* Your objective *
Give the number of lines in the records below that hold "Deployment"; nothing else is needed.

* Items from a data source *

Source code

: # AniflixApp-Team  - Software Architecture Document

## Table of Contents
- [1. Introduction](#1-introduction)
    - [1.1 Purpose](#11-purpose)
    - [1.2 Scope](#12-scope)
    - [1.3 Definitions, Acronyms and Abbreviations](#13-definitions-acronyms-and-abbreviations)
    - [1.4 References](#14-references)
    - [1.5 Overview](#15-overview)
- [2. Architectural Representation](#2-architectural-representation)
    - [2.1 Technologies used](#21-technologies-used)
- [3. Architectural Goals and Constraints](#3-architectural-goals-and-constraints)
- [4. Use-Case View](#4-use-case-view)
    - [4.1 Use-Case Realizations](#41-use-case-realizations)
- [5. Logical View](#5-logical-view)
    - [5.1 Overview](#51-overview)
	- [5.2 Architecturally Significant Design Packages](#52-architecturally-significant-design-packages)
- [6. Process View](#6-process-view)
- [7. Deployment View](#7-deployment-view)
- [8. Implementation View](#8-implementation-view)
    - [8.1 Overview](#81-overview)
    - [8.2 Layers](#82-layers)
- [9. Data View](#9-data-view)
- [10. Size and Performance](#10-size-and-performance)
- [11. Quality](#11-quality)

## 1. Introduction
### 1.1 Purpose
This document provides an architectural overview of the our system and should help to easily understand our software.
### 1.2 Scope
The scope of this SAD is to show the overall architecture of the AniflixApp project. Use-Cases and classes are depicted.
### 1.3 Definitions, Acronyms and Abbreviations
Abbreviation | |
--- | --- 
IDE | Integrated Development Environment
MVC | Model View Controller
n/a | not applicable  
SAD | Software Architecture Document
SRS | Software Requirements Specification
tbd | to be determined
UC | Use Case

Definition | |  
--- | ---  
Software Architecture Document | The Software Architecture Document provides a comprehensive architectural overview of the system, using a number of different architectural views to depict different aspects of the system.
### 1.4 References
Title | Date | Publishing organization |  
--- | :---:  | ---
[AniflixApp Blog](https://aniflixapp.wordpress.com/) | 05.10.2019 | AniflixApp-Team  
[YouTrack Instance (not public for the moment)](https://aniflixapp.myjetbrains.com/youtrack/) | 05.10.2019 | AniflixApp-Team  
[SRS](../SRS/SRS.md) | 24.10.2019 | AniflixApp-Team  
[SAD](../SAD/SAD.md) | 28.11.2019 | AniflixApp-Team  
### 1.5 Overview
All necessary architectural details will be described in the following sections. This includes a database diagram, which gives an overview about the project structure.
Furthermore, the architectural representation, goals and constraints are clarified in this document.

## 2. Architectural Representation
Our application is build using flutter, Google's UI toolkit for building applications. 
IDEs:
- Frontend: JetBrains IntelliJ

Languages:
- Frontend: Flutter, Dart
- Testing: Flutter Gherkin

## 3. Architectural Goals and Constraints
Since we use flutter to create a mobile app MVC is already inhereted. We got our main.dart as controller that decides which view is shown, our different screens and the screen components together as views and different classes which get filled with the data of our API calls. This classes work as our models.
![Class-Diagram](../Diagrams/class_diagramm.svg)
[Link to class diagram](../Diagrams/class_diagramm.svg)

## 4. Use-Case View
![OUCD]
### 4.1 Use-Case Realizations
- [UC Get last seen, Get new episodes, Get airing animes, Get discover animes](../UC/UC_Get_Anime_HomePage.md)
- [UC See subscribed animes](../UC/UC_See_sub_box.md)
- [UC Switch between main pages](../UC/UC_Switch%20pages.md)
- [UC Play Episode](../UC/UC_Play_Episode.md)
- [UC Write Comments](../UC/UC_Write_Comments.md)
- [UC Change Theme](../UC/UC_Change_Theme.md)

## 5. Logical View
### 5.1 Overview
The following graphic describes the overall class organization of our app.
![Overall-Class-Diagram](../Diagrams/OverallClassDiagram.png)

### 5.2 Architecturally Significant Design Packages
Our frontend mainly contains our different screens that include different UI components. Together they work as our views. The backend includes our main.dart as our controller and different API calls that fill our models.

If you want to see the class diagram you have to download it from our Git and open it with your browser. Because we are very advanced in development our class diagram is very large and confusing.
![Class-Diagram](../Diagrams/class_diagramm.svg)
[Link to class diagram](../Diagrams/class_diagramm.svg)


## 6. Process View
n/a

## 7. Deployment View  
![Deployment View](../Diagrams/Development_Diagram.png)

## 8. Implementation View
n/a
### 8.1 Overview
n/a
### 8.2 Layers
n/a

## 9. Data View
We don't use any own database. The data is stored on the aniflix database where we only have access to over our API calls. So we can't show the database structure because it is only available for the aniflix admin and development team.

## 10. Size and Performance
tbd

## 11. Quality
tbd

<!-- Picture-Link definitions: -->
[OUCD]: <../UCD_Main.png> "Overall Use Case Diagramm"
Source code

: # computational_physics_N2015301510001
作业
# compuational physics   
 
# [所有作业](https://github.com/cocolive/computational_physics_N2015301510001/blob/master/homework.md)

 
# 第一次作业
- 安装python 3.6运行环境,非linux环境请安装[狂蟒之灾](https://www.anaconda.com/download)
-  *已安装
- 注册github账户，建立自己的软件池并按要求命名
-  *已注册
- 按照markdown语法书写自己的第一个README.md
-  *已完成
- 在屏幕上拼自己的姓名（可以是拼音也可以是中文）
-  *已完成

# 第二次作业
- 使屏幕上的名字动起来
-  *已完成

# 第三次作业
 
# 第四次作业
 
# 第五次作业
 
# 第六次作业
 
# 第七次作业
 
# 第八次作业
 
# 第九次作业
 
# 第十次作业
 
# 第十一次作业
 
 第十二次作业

* Solution for this task *
3